Le Maréchal s’octroie le lendemain le titre de Chef de l’État français, qu’il conservera durant les quatre années de l’occupation allemande. Les institutions républicaines et les libertés fondamentales sont abolies. Le pays est engagé dans la « Révolution nationale » et dans la collaboration d’État avec l’Allemagne nazie.

Le 10 juillet 1940, quatre parlementaires isérois refusent de voter les pleins pouvoirs à Philippe Pétain : les députés Léon Martin, Lucien Hussel, Séraphin Buisset et le sénateur Léon Perrier.

Ce sont les premiers gestes de refus. Des gestes fondateurs, qui levaient clairement le doute et qui montraient la voie à suivre. Et la voie à suivre, c’était celle de la résistance. La résistance à l’occupant nazi.

Dans une France qui ne sera pas épargnée par les lâchetés et les compromissions de la collaboration, ces premiers gestes seront suivis d’autres, de beaucoup d’autres. Parfois sublimes, souvent modestes, toujours risqués, ils seront le salut et la fierté de notre ville.

Comme tout le sud de la France, la région Rhône-Alpes n’a pas à subir la présence de l’ennemi jusqu’au mois de novembre 1942. De novembre 1942 à septembre 1943, l’Isère est un des 11 départements de la zone libre « occupés » totalement ou partiellement par l’armée italienne. Pendant l’été 1943, l’Allemagne se débarrasse de l’Italie, alliée devenu incertaine, et se trouve seul maître de la situation.

En septembre 1943, les troupes allemandes entrent dans Grenoble.

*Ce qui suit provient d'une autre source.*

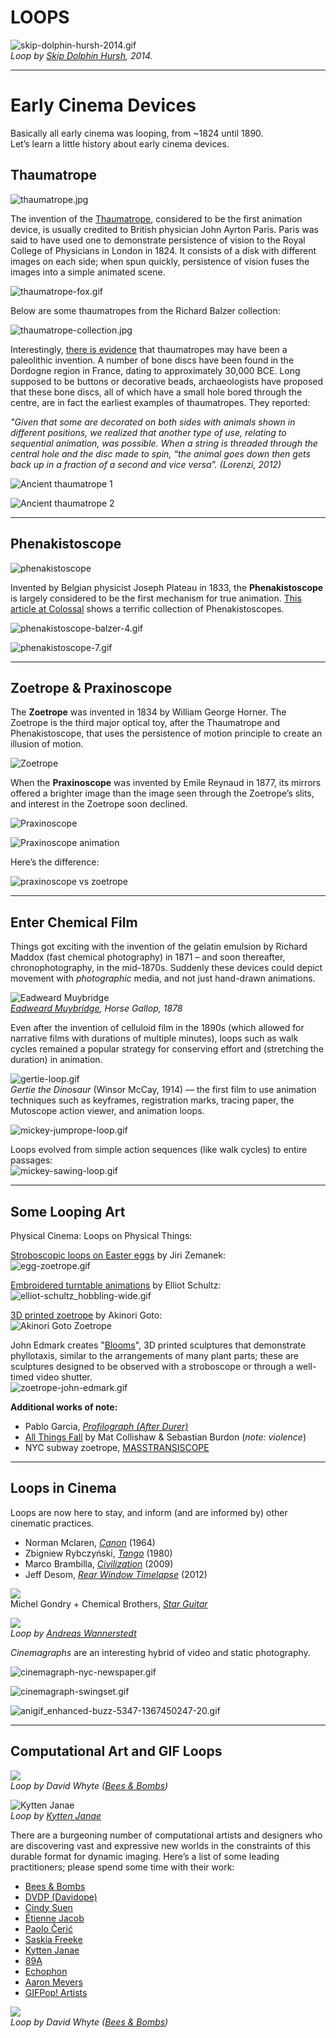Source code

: # LOOPS

![skip-dolphin-hursh-2014.gif](images/skip-dolphin-hursh-2014.gif)
<br />*Loop by [Skip Dolphin Hursh](http://www.skiphursh.com/Animated-GIFs-2014), 2014.* 

---

# Early Cinema Devices

Basically all early cinema was looping, from ~1824 until 1890.<br />
Let’s learn a little history about early cinema devices.

## Thaumatrope

![thaumatrope.jpg](images/thaumatrope.jpg)

The invention of the [Thaumatrope](https://en.wikipedia.org/wiki/Thaumatrope), considered to be the first animation device, is usually credited to British physician John Ayrton Paris. Paris was said to have used one to demonstrate persistence of vision to the Royal College of Physicians in London in 1824. It consists of a disk with different images on each side; when spun quickly, persistence of vision fuses the images into a simple animated scene. 

![thaumatrope-fox.gif](images/thaumatrope-fox.gif)

Below are some thaumatropes from the Richard Balzer collection:

![thaumatrope-collection.jpg](images/thaumatrope-collection.jpg)

Interestingly, [there is evidence](https://jenmacnab.wordpress.com/tag/paleolithic-art/) that thaumatropes may have been a paleolithic invention. A number of bone discs have been found in the Dordogne region in France, dating to approximately 30,000 BCE. Long supposed to be buttons or decorative beads, archaeologists have proposed that these bone discs, all of which have a small hole bored through the centre, are in fact the earliest examples of thaumatropes. They reported: 

*"Given that some are decorated on both sides with animals shown in different positions, we realized that another type of use, relating to sequential animation, was possible. When a string is threaded through the central hole and the disc made to spin, “the animal goes down then gets back up in a fraction of a second and vice versa”. (Lorenzi, 2012)*

![Ancient thaumatrope 1](images/thaumatrope-paleo-rondelle1.jpg)

![Ancient thaumatrope 2](images/thaumatrope-paleo-rondelle2.jpg)

---

## Phenakistoscope

![phenakistoscope](images/phenakistoscope.jpg)

Invented by Belgian physicist Joseph Plateau in 1833, the **Phenakistoscope** is largely considered to be the first mechanism for true animation. [This article at Colossal](http://www.thisiscolossal.com/2013/10/the-first-animated-gifs/) shows a terrific collection of Phenakistoscopes.

![phenakistoscope-balzer-4.gif](images/phenakistoscope-balzer-4.gif)

![phenakistoscope-7.gif](images/phenakistoscope-7.gif)

--- 

## Zoetrope & Praxinoscope

The **Zoetrope** was invented in 1834 by William George Horner. The Zoetrope is the third major optical toy, after the Thaumatrope and Phenakistoscope, that uses the persistence of motion principle to create an illusion of motion.

![Zoetrope](images/zoetrope.png)

When the **Praxinoscope** was invented by Emile Reynaud in 1877, its mirrors offered a brighter image than the image seen through the Zoetrope’s slits, and interest in the Zoetrope soon declined.

![Praxinoscope](images/praxinoscope1.jpg)

![Praxinoscope animation](images/praxinoscope-quaint-pastel-drongo.gif)

Here’s the difference:

![praxinoscope vs zoetrope](images/praxinoscope-zoetrope.jpg)

---

## Enter Chemical Film

Things got exciting with the invention of the gelatin emulsion by Richard Maddox (fast chemical photography) in 1871 – and soon thereafter, chronophotography, in the mid-1870s. Suddenly these devices could depict movement with *photographic* media, and not just hand-drawn animations.

![Eadweard Muybridge](images/muybridge_horse_gallop_animated_2.gif)<br />
*[Eadweard Muybridge](https://en.wikipedia.org/wiki/Eadweard_Muybridge#Stanford_and_horse_gaits), Horse Gallop, 1878*

Even after the invention of celluloid film in the 1890s (which allowed for narrative films with durations of multiple minutes), loops such as walk cycles remained a popular strategy for conserving effort and (stretching the duration) in animation. 

![gertie-loop.gif](images/gertie-loop.gif)<br />
*Gertie the Dinosaur* (Winsor McCay, 1914) — the first film to use animation techniques such as keyframes, registration marks, tracing paper, the Mutoscope action viewer, and animation loops. 

![mickey-jumprope-loop.gif](images/mickey-jumprope-loop.gif)

Loops evolved from simple action sequences (like walk cycles) to entire passages:<br />
![mickey-sawing-loop.gif](images/mickey-sawing-loop.gif)

---

## Some Looping Art


Physical Cinema: Loops on Physical Things:

[Stroboscopic loops on Easter eggs](http://www.thisiscolossal.com/2016/03/eggstatic-stroboscopic-patterns-animated-on-easter-eggs/) by Jiri Zemanek:<br />
![egg-zoetrope.gif](images/egg-zoetrope.gif)

[Embroidered turntable animations](http://www.thisiscolossal.com/2015/07/fantastic-embroidered-zoetrope-animations-on-turntables-by-elliot-schultz/) by Elliot Schultz:<br />
![elliot-schultz_hobbling-wide.gif](images/elliot-schultz_hobbling-wide.gif)

[3D printed zoetrope](http://www.thisiscolossal.com/2016/06/a-fascinating-3d-printed-light-based-zoetrope-by-akinori-goto/) by Akinori Goto:<br />
![Akinori Goto Zoetrope](images/zoetrope-3d-printed-goto.gif)

John Edmark creates "[Blooms](https://vimeo.com/198150547)", 3D printed sculptures that demonstrate phyllotaxis, similar to the arrangements of many plant parts; these are sculptures designed to be observed with a stroboscope or through a well-timed video shutter.<br />
![zoetrope-john-edmark.gif](images/zoetrope-john-edmark.gif)

**Additional works of note:**

* Pablo Garcia, [*Profilograph (After Durer)*](https://vimeo.com/56735804)
* [All Things Fall](https://vimeo.com/125791075) by Mat Collishaw & Sebastian Burdon (*note: violence*)
* NYC subway zoetrope, [MASSTRANSISCOPE](https://www.youtube.com/watch?v=LKpfnYzsDCU)

---

## Loops in Cinema

Loops are now here to stay, and inform (and are informed by) other cinematic practices. 

* Norman Mclaren, [*Canon*](https://www.youtube.com/watch?v=lxNhUswEO7c) (1964)
* Zbigniew Rybczyński, [*Tango*](https://vimeo.com/90339479) (1980)
* Marco Brambilla, [*Civilization*](https://vimeo.com/14837116) (2009)
* Jeff Desom, [*Rear Window Timelapse*](https://vimeo.com/37120554) (2012)

![](images/gondry-star-guitar.gif)<br />
Michel Gondry + Chemical Brothers, [*Star Guitar*](https://www.youtube.com/watch?v=0S43IwBF0uM)

![](images/andreas_wannerstedt_pendulum.gif)<br />
*Loop by [Andreas Wannerstedt](https://andreaswannerstedt.se/pendulums)*

*Cinemagraphs* are an interesting hybrid of video and static photography.

![cinemagraph-nyc-newspaper.gif](images/cinemagraph-nyc-newspaper.gif)

![cinemagraph-swingset.gif](images/cinemagraph-swingset.gif)

![anigif_enhanced-buzz-5347-1367450247-20.gif](images/anigif_enhanced-buzz-5347-1367450247-20.gif)

---

## Computational Art and GIF Loops

![](images/bees_and_bombs_cube.gif)<br />
*Loop by David Whyte ([Bees & Bombs](https://beesandbombs.tumblr.com/))*

![Kytten Janae](images/kytten-janae.gif)<br />
*Loop by [Kytten Janae](https://www.instagram.com/kyttenjanae/)*

There are a burgeoning number of computational artists and designers who are discovering vast and expressive new worlds in the constraints of this durable format for dynamic imaging. Here’s a list of some leading practitioners; please spend some time with their work:

* [Bees & Bombs](https://beesandbombs.tumblr.com/)
* [DVDP (Davidope)](http://dvdp.tumblr.com/)
* [Cindy Suen](http://cindysuen.tumblr.com/)
* [Étienne Jacob](https://twitter.com/n_disorder)
* [Paolo Čerić](http://patakk.tumblr.com/)
* [Saskia Freeke](https://www.instagram.com/sasj_nl/)
* [Kytten Janae](https://www.instagram.com/kyttenjanae/)
* [89A](http://www.89a.co.uk/)
* [Echophon](http://echophon.tumblr.com/)
* [Aaron Meyers](http://teleaaron.tumblr.com/tagged/loop)
* [GIFPop! Artists](https://gifpop.io/collections/artists)

![](images/bees-and-bombs-up-dn_540px.gif)<br />
*Loop by David Whyte ([Bees & Bombs](https://beesandbombs.tumblr.com/))*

La véritable répression commence.

La Gestapo s’installe. Les actes de résistance se multiplient. Les arrestations de réfugiés et de résistants aussi. Le 6 octobre, ils sont 15 000 à assister aux obsèques de l’ingénieur André Abry. Le 11 novembre, ils sont 1500 rassemblés près du monument des Diables Bleus pour commémorer la victoire de 1918 : 400 d’entre eux seront déportés, 120 seulement reviendront. Ce sera ensuite l’explosion du Polygone d’artillerie le 14 novembre, puis les journées assassines de la fin novembre 1943 – puis l’explosion de la caserne de Bonne, le 2 décembre… et encore des mois de souffrances à venir.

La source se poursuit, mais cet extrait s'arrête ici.